In a perfect world, all entry rifles are short and powerful. Within reason, the shorter the better. Kitted up in 50 pounds or more of gear, rifle plates and a gas mask, using long barrels can be just, well, inconvenient to wield in the urban sprawl that makes up most law enforcement environments. Get behind the wheel of a vehicle and it is even worse. There is nothing like wielding an 8-inch-barreled rifle in a car, house or close-quarters structure. An added benefit would be the ability to suppress these short rifles without making them too long.
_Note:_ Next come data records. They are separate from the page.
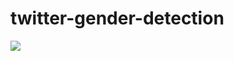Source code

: # twitter-gender-detection  
![](https://images.theconversation.com/files/351698/original/file-20200807-18-13k2a9d.jpg?ixlib=rb-1.1.0&rect=0%2C9%2C2158%2C1053&q=20&auto=format&w=320&fit=clip&dpr=2&usm=12&cs=strip)
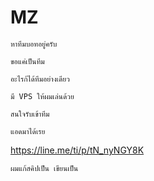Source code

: # MZ
`หาทีมบอทอยู่ครับ`

`ขอแค่เป็นทีม`

`อะไรก้ได้ทีมอย่างเดียว`

`มี VPS ให้ผมเล่นด้วย`

`สนใจรับเข้าทีม`

`แอดมาได้เรย`

https://line.me/ti/p/tN_nyNGY8K

`ผมแก้สคิปเป็น เขียนเป็น`
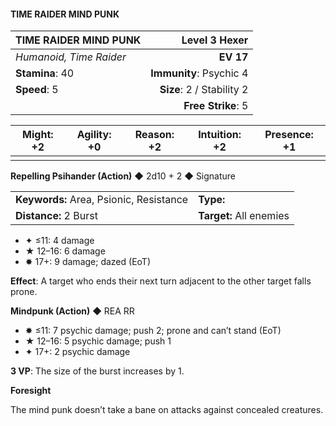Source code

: #### TIME RAIDER MIND PUNK

| TIME RAIDER MIND PUNK   |         **Level 3 Hexer** |
| :---------------------- | ------------------------: |
| *Humanoid, Time Raider* |                 **EV 17** |
| **Stamina**: 40         |   **Immunity**: Psychic 4 |
| **Speed**: 5            | **Size**: 2 / Stability 2 |
|                         |        **Free Strike**: 5 |

| **Might**: +2 | **Agility**: +0 | **Reason**: +2 | **Intuition**: +2 | **Presence**: +1 |
| ------------- | --------------- | -------------- | ----------------- | ---------------- |
|               |                 |                |                   |                  |

**Repelling Psihander (Action)** ◆ 2d10 + 2 ◆ Signature

|                                         |                         |
| :-------------------------------------- | :---------------------- |
| **Keywords:** Area, Psionic, Resistance | **Type:**               |
| **Distance:** 2 Burst                   | **Target:** All enemies |

- ✦ ≤11: 4 damage
- ★ 12–16: 6 damage
- ✸ 17+: 9 damage; dazed (EoT)

**Effect**: A target who ends their next turn adjacent to the other target falls prone.

**Mindpunk (Action)** ◆ REA RR

- ✸ ≤11: 7 psychic damage; push 2; prone and can’t stand (EoT)
- ★ 12–16: 5 psychic damage; push 1
- ✦ 17+: 2 psychic damage

**3 VP**: The size of the burst increases by 1.

**Foresight**

The mind punk doesn’t take a bane on attacks against concealed creatures.
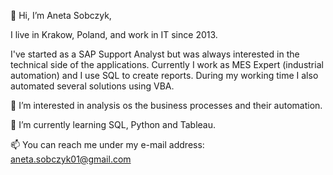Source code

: 👋 Hi, I’m Aneta Sobczyk,

I live in Krakow, Poland, and work in IT since 2013. 

I've started as a SAP Support Analyst but was always interested in the technical side of the applications. Currently I work as MES Expert (industrial automation) and I use SQL to create reports.
During my working time I also automated several solutions using VBA.

👀 I’m interested in analysis os the business processes and their automation.

🌱 I’m currently learning SQL, Python and Tableau.

📫 You can reach me under my e-mail address: aneta.sobczyk01@gmail.com

<!---
AnetaSobczyk/AnetaSobczyk is a ✨ special ✨ repository because its `README.md` (this file) appears on your GitHub profile.
You can click the Preview link to take a look at your changes.
--->

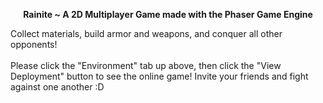 <p align="center">
	<b>Rainite ~ A 2D Multiplayer Game made with the Phaser Game Engine</b>
</p>

<p>  
	Collect materials, build armor and weapons, and conquer all other opponents!<br><br>
	Please click the "Environment" tab up above, then click the "View Deployment" button to see the online game! Invite your friends and fight against one another :D
</p>
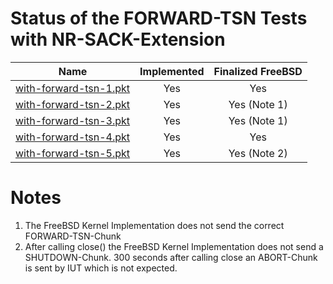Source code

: # Status of the FORWARD-TSN Tests with NR-SACK-Extension

| Name                                                   | Implemented   | Finalized FreeBSD   |
| :----------------------------------------------------: | :-----------: | :-----------------: |
| [with-forward-tsn-1.pkt](with-forward-tsn-1.pkt "-")   | Yes           | Yes                 |
| [with-forward-tsn-2.pkt](with-forward-tsn-2.pkt "-")   | Yes           | Yes (Note 1)        |
| [with-forward-tsn-3.pkt](with-forward-tsn-3.pkt "-")   | Yes           | Yes (Note 1)        |
| [with-forward-tsn-4.pkt](with-forward-tsn-4.pkt "-")   | Yes           | Yes                 |
| [with-forward-tsn-5.pkt](with-forward-tsn-5.pkt "-")   | Yes           | Yes (Note 2)        |

# Notes
1. The FreeBSD Kernel Implementation does not send the correct FORWARD-TSN-Chunk
2. After calling close() the FreeBSD Kernel Implementation does not send a SHUTDOWN-Chunk.
   300 seconds after calling close an ABORT-Chunk is sent by IUT which is not expected.
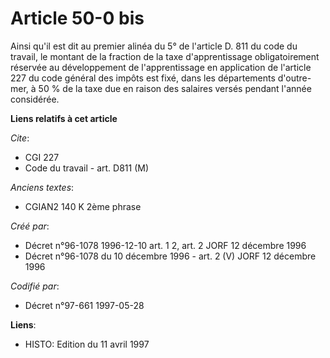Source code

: # Article 50-0 bis

Ainsi qu'il est dit au premier alinéa du 5° de l'article D. 811 du code du travail, le montant de la fraction de la taxe
d'apprentissage obligatoirement réservée au développement de l'apprentissage en application de l'article 227 du code général
des impôts est fixé, dans les départements d'outre-mer, à 50 % de la taxe due en raison des salaires versés pendant l'année
considérée.

**Liens relatifs à cet article**

_Cite_:

  - CGI 227
  - Code du travail - art. D811 (M)

_Anciens textes_:

  - CGIAN2 140 K 2ème phrase

_Créé par_:

  - Décret n°96-1078 1996-12-10 art. 1 2, art. 2 JORF 12 décembre 1996
  - Décret n°96-1078 du 10 décembre 1996 - art. 2 (V) JORF 12 décembre 1996

_Codifié par_:

  - Décret n°97-661 1997-05-28

**Liens**:

  - HISTO: Edition du 11 avril 1997
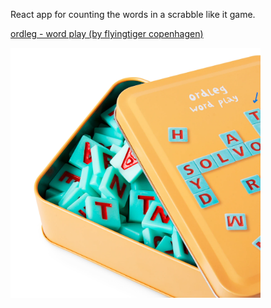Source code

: React app for counting the words in a scrabble like it game.

[ordleg - word play (by flyingtiger copenhagen)](https://flyingtiger.com/products/word-play-3029097)

<img src="public/ordleg.webp" width="400">
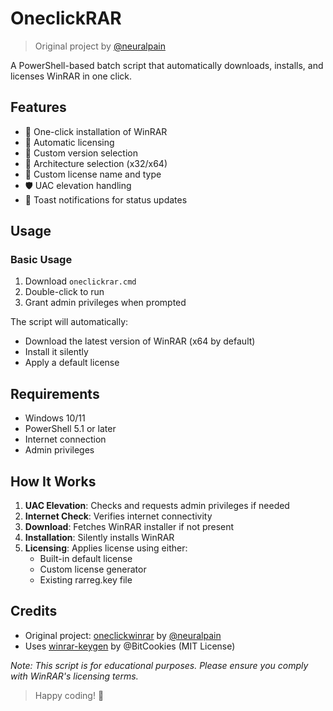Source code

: # OneclickRAR

> Original project by [@neuralpain](https://github.com/neuralpain/oneclickwinrar)

A PowerShell-based batch script that automatically downloads, installs, and licenses WinRAR in one click.

## Features

- 🚀 One-click installation of WinRAR
- 📝 Automatic licensing
- 🔄 Custom version selection
- 🎯 Architecture selection (x32/x64)
- 👤 Custom license name and type
- 🛡️ UAC elevation handling
- 🔔 Toast notifications for status updates

## Usage

### Basic Usage

1. Download `oneclickrar.cmd`
2. Double-click to run
3. Grant admin privileges when prompted

The script will automatically:
- Download the latest version of WinRAR (x64 by default)
- Install it silently
- Apply a default license

## Requirements

- Windows 10/11
- PowerShell 5.1 or later
- Internet connection
- Admin privileges

## How It Works

1. **UAC Elevation**: Checks and requests admin privileges if needed
2. **Internet Check**: Verifies internet connectivity
3. **Download**: Fetches WinRAR installer if not present
4. **Installation**: Silently installs WinRAR
5. **Licensing**: Applies license using either:
   - Built-in default license
   - Custom license generator
   - Existing rarreg.key file

## Credits

- Original project: [oneclickwinrar](https://github.com/neuralpain/oneclickwinrar) by [@neuralpain](https://github.com/neuralpain)
- Uses [winrar-keygen](https://github.com/BitCookies/winrar-keygen) by @BitCookies (MIT License)

*Note: This script is for educational purposes. Please ensure you comply with WinRAR's licensing terms.*

>Happy coding! 👾
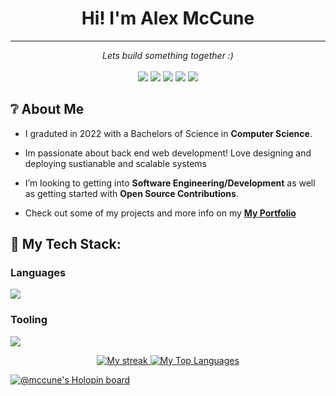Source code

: <h1 align="center">Hi! I'm <b>Alex McCune</b></h1>
<hr>
<p align="center">
   <i>Lets build something together :)</i>
   <br>
<br>
<a target="_blank" href="https://alexmccune.com/"><img src="https://img.shields.io/badge/-Website-FF4088?style=for-the-badge&logo=web&logoColor=white"></img></a>	
<a target="_blank" href="https://www.linkedin.com/in/alexander-mccune"><img src="https://img.shields.io/badge/-LinkedIn-0077B5?style=for-the-badge&logo=Linkedin&logoColor=white"></img></a>
<a target="_blank" href="mailto:alexmccune1224@gmail.com"><img src="https://img.shields.io/badge/-Gmail-D14836?style=for-the-badge&logo=Gmail&logoColor=white"></img></a>
<a target="_blank" href="https://mccune1224.substack.com/"><img src="https://img.shields.io/badge/-Substack-E97627?style=for-the-badge&logo=Substack&logoColor=white"></img></a>
<a target="_blank" href="https://twitter.com/KusaAlexM"><img src="https://img.shields.io/badge/-Twitter-1DA1F2?style=for-the-badge&logo=Twitter&logoColor=white"></img></a>

<br>
</p>       

## ❔ About Me

- I graduted in 2022 with a Bachelors of Science in **Computer Science**.
  
- Im passionate about back end web development! Love designing and deploying sustianable and scalable systems

- I’m looking to getting into **Software Engineering/Development** as well as getting started with **Open Source Contributions**.

- Check out some of my projects and more info on my **[My Portfolio](http://www.alexmccune.com/)**

## 🚀 My Tech Stack:
### Languages
<p align="left">
  <a href="https://skillicons.dev">
    <img src="https://skillicons.dev/icons?i=go,cs,python,typescript,postgres,elixir" />
  </a>
</p>

### Tooling
<p align="left">
  <a href="https://skillicons.dev">
    <img src="https://skillicons.dev/icons?i=git,docker,neovim,aws,linux,nix " />
  </a>
</p>

</p>

<p align="center">
    <a href="https://github.com/McCune1224/github-readme-streak-stats">
        <img title="🔥 Get streak stats for your profile at git.io/streak-stats" alt="My streak" src="https://github-readme-streak-stats.herokuapp.com/?user=McCune1224&theme=black-ice&hide_border=true&stroke=0000&background=060A0CD0"/>
    </a>
  <a href="https://github.com/McCune1224/github-readme-stats"><img alt="My Top Languages" src="https://github-readme-stats.vercel.app/api/top-langs/?username=McCune1224&langs_count=8&count_private=true&layout=compact&theme=react&hide_border=true&bg_color=0D1117" /></a>
</p>


[![@mccune's Holopin board](https://holopin.me/mccune)](https://holopin.io/@mccune)
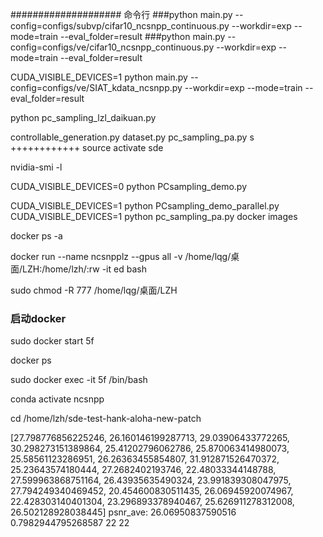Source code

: #################### 命令行
###python main.py --config=configs/subvp/cifar10_ncsnpp_continuous.py --workdir=exp --mode=train --eval_folder=result
###python main.py --config=configs/ve/cifar10_ncsnpp_continuous.py --workdir=exp --mode=train --eval_folder=result

CUDA_VISIBLE_DEVICES=1 python main.py --config=configs/ve/SIAT_kdata_ncsnpp.py --workdir=exp --mode=train --eval_folder=result

python pc_sampling_lzl_daikuan.py

controllable_generation.py dataset.py  pc_sampling_pa.py s
++++++++++++
source activate sde

nvidia-smi -l


CUDA_VISIBLE_DEVICES=0 python PCsampling_demo.py

CUDA_VISIBLE_DEVICES=1 python PCsampling_demo_parallel.py
CUDA_VISIBLE_DEVICES=1 python pc_sampling_pa.py
docker images

docker ps -a

docker run --name ncsnpplz --gpus all -v /home/lqg/桌面/LZH:/home/lzh/:rw -it ed bash

sudo chmod -R 777 /home/lqg/桌面/LZH

### 启动docker
sudo docker start 5f

docker ps

sudo docker exec -it 5f /bin/bash


conda activate ncsnpp

cd /home/lzh/sde-test-hank-aloha-new-patch


[27.798776856225246, 26.160146199287713, 29.03906433772265, 30.298273151389864, 25.41202796062786, 25.870063414980073, 25.58561123286951, 26.26363455854807, 31.912871526470372, 25.23643574180444, 27.2682402193746, 22.48033344148788, 27.599963868751164, 26.43935635490324, 23.991839308047975, 27.794249340469452, 20.454600830511435, 26.06945920074967, 22.428303140401304, 23.296893378940467, 25.626911278312008, 26.502128928038445]
psnr_ave:  26.06950837590516 0.7982944795268587 22 22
Add a suppressor to an 8-inch barrel and, worst case, you are back to M4 Carbine lengths.
The REC7 features a piston-operated system with an adjustable regulator switch located on the front face of the carbine’s gas block.
In the law enforcement arena, the ranges are almost always across the room, at most across the street, so long-range effectiveness is really not an issue. An 8-inch-barreled 5.56mm will do just about anything most SWAT teams will ever need, especially on entry detail. The need and value has never been the problem—it has all been in the application.
Almost without regard to caliber, truly short-barreled AR rifles have always been somewhat problematic. Before the advent of the piston-driven AR rifle, this was pretty well true, but even the piston-driven ones have their issues. A piston gun will run cleaner, but depending on the suppressor, the bolt speed is increased so much that they can become completely unreliable. You can try to run your short gun without a “can” (suppressor), but they are ear-splittingly loud. They can take you right out of the fight. Suffice it to say, producing guns this size that work can be a headache.
The bolt carrier of the REC7 has an integrated strike plate for the rear of the carbine’s stainless steel gas piston to strike.